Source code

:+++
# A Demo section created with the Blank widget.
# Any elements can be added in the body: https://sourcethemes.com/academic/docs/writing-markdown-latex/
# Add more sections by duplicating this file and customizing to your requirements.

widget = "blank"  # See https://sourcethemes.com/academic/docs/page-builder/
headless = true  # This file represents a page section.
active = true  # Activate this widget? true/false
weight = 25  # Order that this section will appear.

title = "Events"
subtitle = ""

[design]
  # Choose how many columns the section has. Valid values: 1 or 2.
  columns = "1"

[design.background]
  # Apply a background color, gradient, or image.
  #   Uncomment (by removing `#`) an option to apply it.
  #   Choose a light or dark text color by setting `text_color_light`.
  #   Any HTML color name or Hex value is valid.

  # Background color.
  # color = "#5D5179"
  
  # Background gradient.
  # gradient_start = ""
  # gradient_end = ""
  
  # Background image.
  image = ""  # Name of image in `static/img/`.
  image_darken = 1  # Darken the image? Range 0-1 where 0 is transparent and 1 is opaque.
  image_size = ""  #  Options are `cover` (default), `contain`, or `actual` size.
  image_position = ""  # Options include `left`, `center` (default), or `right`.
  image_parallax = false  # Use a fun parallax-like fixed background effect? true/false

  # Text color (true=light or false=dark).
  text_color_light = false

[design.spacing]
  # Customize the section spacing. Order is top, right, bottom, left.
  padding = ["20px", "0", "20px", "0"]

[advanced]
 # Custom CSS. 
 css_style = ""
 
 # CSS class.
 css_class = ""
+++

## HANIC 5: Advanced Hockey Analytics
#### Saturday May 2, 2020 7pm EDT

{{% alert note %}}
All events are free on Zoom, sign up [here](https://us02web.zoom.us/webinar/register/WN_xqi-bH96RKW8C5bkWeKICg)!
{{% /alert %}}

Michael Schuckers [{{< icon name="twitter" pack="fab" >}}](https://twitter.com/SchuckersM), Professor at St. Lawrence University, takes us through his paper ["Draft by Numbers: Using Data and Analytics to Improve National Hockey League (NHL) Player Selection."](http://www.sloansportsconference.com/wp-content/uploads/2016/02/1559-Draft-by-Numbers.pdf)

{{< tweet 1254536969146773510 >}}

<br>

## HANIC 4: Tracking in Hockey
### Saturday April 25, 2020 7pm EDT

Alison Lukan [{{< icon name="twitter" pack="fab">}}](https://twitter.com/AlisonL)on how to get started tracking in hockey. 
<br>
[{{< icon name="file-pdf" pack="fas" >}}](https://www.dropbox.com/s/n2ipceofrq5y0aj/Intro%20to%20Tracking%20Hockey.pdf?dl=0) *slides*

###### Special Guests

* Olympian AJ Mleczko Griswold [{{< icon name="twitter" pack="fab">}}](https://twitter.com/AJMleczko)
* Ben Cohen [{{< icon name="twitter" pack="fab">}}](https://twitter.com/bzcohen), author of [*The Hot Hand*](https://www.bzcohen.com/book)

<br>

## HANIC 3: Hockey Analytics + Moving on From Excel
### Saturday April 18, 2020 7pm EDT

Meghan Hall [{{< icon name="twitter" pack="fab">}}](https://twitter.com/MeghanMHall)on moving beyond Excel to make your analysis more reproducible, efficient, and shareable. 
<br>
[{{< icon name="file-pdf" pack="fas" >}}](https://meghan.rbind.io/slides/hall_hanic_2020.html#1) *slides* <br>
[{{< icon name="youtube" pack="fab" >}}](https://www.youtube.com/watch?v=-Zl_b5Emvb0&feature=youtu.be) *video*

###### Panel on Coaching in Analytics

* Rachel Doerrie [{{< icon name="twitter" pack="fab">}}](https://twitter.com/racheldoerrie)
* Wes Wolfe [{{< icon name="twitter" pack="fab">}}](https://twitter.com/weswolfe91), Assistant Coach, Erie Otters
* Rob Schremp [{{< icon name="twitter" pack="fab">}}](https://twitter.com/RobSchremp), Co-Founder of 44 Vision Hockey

========================================

== AIM OF THE TASK ==
Would you output every record above exactly as it stands?

== TASK RESULT ==
Source code

:+++
# A Demo section created with the Blank widget.
# Any elements can be added in the body: https://sourcethemes.com/academic/docs/writing-markdown-latex/
# Add more sections by duplicating this file and customizing to your requirements.

widget = "blank"  # See https://sourcethemes.com/academic/docs/page-builder/
headless = true  # This file represents a page section.
active = true  # Activate this widget? true/false
weight = 25  # Order that this section will appear.

title = "Events"
subtitle = ""

[design]
  # Choose how many columns the section has. Valid values: 1 or 2.
  columns = "1"

[design.background]
  # Apply a background color, gradient, or image.
  #   Uncomment (by removing `#`) an option to apply it.
  #   Choose a light or dark text color by setting `text_color_light`.
  #   Any HTML color name or Hex value is valid.

  # Background color.
  # color = "#5D5179"
  
  # Background gradient.
  # gradient_start = ""
  # gradient_end = ""
  
  # Background image.
  image = ""  # Name of image in `static/img/`.
  image_darken = 1  # Darken the image? Range 0-1 where 0 is transparent and 1 is opaque.
  image_size = ""  #  Options are `cover` (default), `contain`, or `actual` size.
  image_position = ""  # Options include `left`, `center` (default), or `right`.
  image_parallax = false  # Use a fun parallax-like fixed background effect? true/false

  # Text color (true=light or false=dark).
  text_color_light = false

[design.spacing]
  # Customize the section spacing. Order is top, right, bottom, left.
  padding = ["20px", "0", "20px", "0"]

[advanced]
 # Custom CSS. 
 css_style = ""
 
 # CSS class.
 css_class = ""
+++

## HANIC 5: Advanced Hockey Analytics
#### Saturday May 2, 2020 7pm EDT

{{% alert note %}}
All events are free on Zoom, sign up [here](https://us02web.zoom.us/webinar/register/WN_xqi-bH96RKW8C5bkWeKICg)!
{{% /alert %}}

Michael Schuckers [{{< icon name="twitter" pack="fab" >}}](https://twitter.com/SchuckersM), Professor at St. Lawrence University, takes us through his paper ["Draft by Numbers: Using Data and Analytics to Improve National Hockey League (NHL) Player Selection."](http://www.sloansportsconference.com/wp-content/uploads/2016/02/1559-Draft-by-Numbers.pdf)

{{< tweet 1254536969146773510 >}}

<br>

## HANIC 4: Tracking in Hockey
### Saturday April 25, 2020 7pm EDT

Alison Lukan [{{< icon name="twitter" pack="fab">}}](https://twitter.com/AlisonL)on how to get started tracking in hockey. 
<br>
[{{< icon name="file-pdf" pack="fas" >}}](https://www.dropbox.com/s/n2ipceofrq5y0aj/Intro%20to%20Tracking%20Hockey.pdf?dl=0) *slides*

###### Special Guests

* Olympian AJ Mleczko Griswold [{{< icon name="twitter" pack="fab">}}](https://twitter.com/AJMleczko)
* Ben Cohen [{{< icon name="twitter" pack="fab">}}](https://twitter.com/bzcohen), author of [*The Hot Hand*](https://www.bzcohen.com/book)

<br>

## HANIC 3: Hockey Analytics + Moving on From Excel
### Saturday April 18, 2020 7pm EDT

Meghan Hall [{{< icon name="twitter" pack="fab">}}](https://twitter.com/MeghanMHall)on moving beyond Excel to make your analysis more reproducible, efficient, and shareable. 
<br>
[{{< icon name="file-pdf" pack="fas" >}}](https://meghan.rbind.io/slides/hall_hanic_2020.html#1) *slides* <br>
[{{< icon name="youtube" pack="fab" >}}](https://www.youtube.com/watch?v=-Zl_b5Emvb0&feature=youtu.be) *video*

###### Panel on Coaching in Analytics

* Rachel Doerrie [{{< icon name="twitter" pack="fab">}}](https://twitter.com/racheldoerrie)
* Wes Wolfe [{{< icon name="twitter" pack="fab">}}](https://twitter.com/weswolfe91), Assistant Coach, Erie Otters
* Rob Schremp [{{< icon name="twitter" pack="fab">}}](https://twitter.com/RobSchremp), Co-Founder of 44 Vision Hockey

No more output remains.